Against League 3 agree that changes were needed to the trophy, because interest in it was flagging and clubs were often making a loss to put on games, but they are clear that the introduction of B-teams is not a solution to this problem.

"What this has essentially done is turn supporters against the competition, which is contrary to [the EFL's] aims of wanting to develop it and improve it and make it more exciting," Cave said.

To combat the changes, Against League 3 has reluctantly advocated a boycott of the EFL Trophy, a decision not taken lightly due to the effect it could have on cash-strapped clubs.

"I don't think voting with your feet is a sustainable method long-term, because you're depriving clubs of revenue – that's one of the things we've really struggled with and agonised over with this boycott," said Cave. "[But] there are other ways of contributing – either buy a kit or something from the club shop, or volunteer, or find another way to give back."
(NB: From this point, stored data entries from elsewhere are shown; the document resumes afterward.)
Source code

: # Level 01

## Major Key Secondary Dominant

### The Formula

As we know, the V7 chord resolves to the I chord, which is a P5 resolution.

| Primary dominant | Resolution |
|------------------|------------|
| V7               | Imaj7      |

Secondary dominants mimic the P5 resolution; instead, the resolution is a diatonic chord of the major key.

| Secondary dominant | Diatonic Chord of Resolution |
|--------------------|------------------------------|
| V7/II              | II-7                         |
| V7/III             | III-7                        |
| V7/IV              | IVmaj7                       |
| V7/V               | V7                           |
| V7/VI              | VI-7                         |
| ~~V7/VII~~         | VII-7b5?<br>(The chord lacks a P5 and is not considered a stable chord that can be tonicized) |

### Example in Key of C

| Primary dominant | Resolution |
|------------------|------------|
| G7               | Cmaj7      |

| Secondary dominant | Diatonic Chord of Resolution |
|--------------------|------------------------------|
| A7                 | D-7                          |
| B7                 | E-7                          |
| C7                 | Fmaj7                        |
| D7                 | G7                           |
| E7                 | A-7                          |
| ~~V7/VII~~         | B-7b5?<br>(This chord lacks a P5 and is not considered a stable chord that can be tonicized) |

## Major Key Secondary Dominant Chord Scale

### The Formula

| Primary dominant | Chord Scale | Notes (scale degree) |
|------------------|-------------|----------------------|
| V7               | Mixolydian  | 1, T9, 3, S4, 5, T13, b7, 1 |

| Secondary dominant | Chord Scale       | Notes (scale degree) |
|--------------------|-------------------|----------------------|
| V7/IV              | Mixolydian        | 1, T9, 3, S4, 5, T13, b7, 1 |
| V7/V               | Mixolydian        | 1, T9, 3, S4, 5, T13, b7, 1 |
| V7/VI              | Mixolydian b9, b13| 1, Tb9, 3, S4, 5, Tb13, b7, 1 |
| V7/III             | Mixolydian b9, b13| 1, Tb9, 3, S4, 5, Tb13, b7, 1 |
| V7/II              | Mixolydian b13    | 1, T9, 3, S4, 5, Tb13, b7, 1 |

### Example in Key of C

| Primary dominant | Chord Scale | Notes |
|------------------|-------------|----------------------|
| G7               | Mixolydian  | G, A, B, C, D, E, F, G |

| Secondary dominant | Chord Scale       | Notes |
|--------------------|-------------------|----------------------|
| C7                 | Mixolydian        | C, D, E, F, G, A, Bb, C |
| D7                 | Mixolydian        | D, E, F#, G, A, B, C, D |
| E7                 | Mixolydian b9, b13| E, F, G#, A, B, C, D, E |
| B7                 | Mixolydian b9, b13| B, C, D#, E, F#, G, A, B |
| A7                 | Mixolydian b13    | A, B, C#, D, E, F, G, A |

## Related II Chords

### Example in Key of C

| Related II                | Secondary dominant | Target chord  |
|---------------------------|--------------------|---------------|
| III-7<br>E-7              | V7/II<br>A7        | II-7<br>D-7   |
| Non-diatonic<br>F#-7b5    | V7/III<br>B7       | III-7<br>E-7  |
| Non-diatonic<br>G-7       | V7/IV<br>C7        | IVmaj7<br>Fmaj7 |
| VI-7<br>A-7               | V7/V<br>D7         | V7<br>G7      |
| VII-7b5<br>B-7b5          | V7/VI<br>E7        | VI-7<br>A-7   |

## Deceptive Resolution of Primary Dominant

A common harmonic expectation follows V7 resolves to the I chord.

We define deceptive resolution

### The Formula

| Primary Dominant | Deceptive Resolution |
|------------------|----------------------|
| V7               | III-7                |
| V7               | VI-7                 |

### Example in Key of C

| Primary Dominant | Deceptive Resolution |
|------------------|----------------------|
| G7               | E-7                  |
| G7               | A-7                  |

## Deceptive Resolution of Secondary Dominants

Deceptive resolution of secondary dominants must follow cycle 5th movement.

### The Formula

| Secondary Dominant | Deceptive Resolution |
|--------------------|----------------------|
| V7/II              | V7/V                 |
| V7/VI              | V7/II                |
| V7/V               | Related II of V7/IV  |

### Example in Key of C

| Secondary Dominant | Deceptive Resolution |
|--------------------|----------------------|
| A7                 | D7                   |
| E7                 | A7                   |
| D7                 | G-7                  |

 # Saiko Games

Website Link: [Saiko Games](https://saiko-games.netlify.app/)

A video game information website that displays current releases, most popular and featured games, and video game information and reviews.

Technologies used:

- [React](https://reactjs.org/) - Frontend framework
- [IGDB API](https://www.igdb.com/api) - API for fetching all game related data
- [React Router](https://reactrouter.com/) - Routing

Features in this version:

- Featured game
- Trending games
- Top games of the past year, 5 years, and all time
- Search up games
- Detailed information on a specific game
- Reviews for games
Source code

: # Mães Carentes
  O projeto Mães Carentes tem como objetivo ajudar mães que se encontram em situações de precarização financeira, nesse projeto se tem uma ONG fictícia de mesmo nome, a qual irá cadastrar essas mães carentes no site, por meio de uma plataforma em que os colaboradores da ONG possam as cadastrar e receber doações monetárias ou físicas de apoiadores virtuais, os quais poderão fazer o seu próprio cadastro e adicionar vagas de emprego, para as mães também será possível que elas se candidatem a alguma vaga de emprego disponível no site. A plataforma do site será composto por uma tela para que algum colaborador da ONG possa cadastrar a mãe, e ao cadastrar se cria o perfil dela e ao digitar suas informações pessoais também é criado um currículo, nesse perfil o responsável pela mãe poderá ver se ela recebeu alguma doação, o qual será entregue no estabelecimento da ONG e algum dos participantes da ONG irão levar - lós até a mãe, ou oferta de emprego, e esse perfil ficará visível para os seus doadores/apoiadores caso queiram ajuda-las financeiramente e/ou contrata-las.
Southampton lifted the trophy in 2010, with Alan Pardew in the dugout and a team that included a young Adam Lallana (second from left) // PA Images

The prospect of the changes to the trophy becoming the "thin end of the wedge", which could lead to the introduction of B-teams into other first-team competitions, has been voiced by supporters. Currently if B-teams are to be introduced into the league, EFL clubs would have to vote 90 per cent in favour, and Against League 3 have said they know that more than the seven clubs necessary would vote against. However, the campaign group argues that a lack of transparency around member votes means that the league could lower the voting threshold for the introduction of B-teams.

"What would be a lot easier, however, would be to change the voting procedure." said Cave. "Currently, it's very, very difficult, but that could be the path we're heading down."
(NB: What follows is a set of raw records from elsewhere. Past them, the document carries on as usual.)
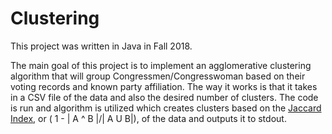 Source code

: # Clustering
This project was written in Java in Fall 2018.

The main goal of this project is to implement an agglomerative clustering algorithm that will group Congressmen/Congresswoman based on their voting records and known party affiliation.  The way it works is that it takes in a CSV file of the data and also the desired number of clusters.  The code is run and algorithm is utilized which creates clusters based on the [Jaccard Index](https://en.wikipedia.org/wiki/Jaccard_index), or ( 1 - | A ^ B |/| A U B|), of the data and outputs it to stdout.  

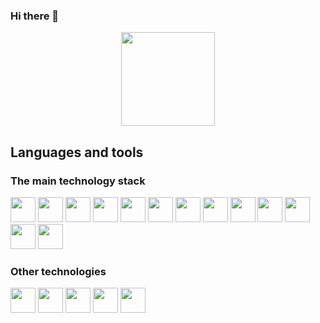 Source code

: ### Hi there 👋

<p align='center'>
   <a href="https://github-readme-stats.vercel.app/api?username=maksim25y&show_icons=true&count_private=true">
       <img height=150 src="https://github-readme-stats.vercel.app/api?username=maksim25y&show_icons=true&count_private=true"/></a>
</p>

## Languages and tools

### The main technology stack
<div>
   <img src="https://cdn.jsdelivr.net/gh/devicons/devicon/icons/java/java-original-wordmark.svg" wigth="40" height="40"/>
   <img src="https://cdn.jsdelivr.net/gh/devicons/devicon/icons/spring/spring-original-wordmark.svg" wigth="40" height="40"/>
   <img src="https://cdn.jsdelivr.net/gh/devicons/devicon/icons/intellij/intellij-original-wordmark.svg" wigth="40" height="40"/>
   <img src="https://cdn.jsdelivr.net/gh/devicons/devicon/icons/tomcat/tomcat-original-wordmark.svg" wigth="40" height="40"/>
   <img src="https://cdn.jsdelivr.net/gh/devicons/devicon/icons/apachekafka/apachekafka-original-wordmark.svg" wigth="40" height="40"/>
   <img src="https://cdn.jsdelivr.net/gh/devicons/devicon/icons/github/github-original-wordmark.svg" wigth="40" height="40"/>
   <img src="https://cdn.jsdelivr.net/gh/devicons/devicon/icons/grafana/grafana-original-wordmark.svg" wigth="40" height="40"/>
   <img src="https://cdn.jsdelivr.net/gh/devicons/devicon/icons/prometheus/prometheus-original-wordmark.svg" wigth="40" height="40"/>
   <img src="https://cdn.jsdelivr.net/gh/devicons/devicon/icons/docker/docker-original-wordmark.svg" wigth="40" height="40"/>
   <img src="https://cdn.jsdelivr.net/gh/devicons/devicon/icons/maven/maven-original-wordmark.svg" wigth="40" height="40"/>
   <img src="https://cdn.jsdelivr.net/gh/devicons/devicon/icons/git/git-original-wordmark.svg" wigth="40" height="40"/>
   <img src="https://cdn.jsdelivr.net/gh/devicons/devicon/icons/postgresql/postgresql-original-wordmark.svg" wigth="40" height="40"/>
   <img src="https://cdn.jsdelivr.net/gh/devicons/devicon/icons/hibernate/hibernate-original-wordmark.svg" wigth="40" height="40"/>
</div>

### Other technologies
<div>
   <img src="https://cdn.jsdelivr.net/gh/devicons/devicon/icons/csharp/csharp-original.svg" wigth="40" height="40"/>
   <img src="https://cdn.jsdelivr.net/gh/devicons/devicon/icons/javascript/javascript-original.svg" wigth="40" height="40"/>
   <img src="https://cdn.jsdelivr.net/gh/devicons/devicon/icons/bootstrap/bootstrap-original.svg" wigth="40" height="40"/>
   <img src="https://cdn.jsdelivr.net/gh/devicons/devicon/icons/css3/css3-original-wordmark.svg" wigth="40" height="40"/>
   <img src="https://cdn.jsdelivr.net/gh/devicons/devicon/icons/html5/html5-original-wordmark.svg" wigth="40" height="40"/>
</div>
Regardless of whether the changes are a step towards a continental-style league system or not, a lot of fans see the prospect of their club playing competitive games against B-teams as fundamentally undermining years of history and achievement. Put simply, these are not things worth throwing away for the chance England might stop fucking up at tournaments.

"I think our 140-odd years of history should amount to more than a bit-part in a trailer for the Premier League's TV show," said Grimsby Town fan Pete, who has joined the B-team boycott. "No club should be demeaned in this way. Whether or not there's a wedge with a thin end, we're all worth more than this. We don't have to stand for it. And we have the means to stop it – let's use them."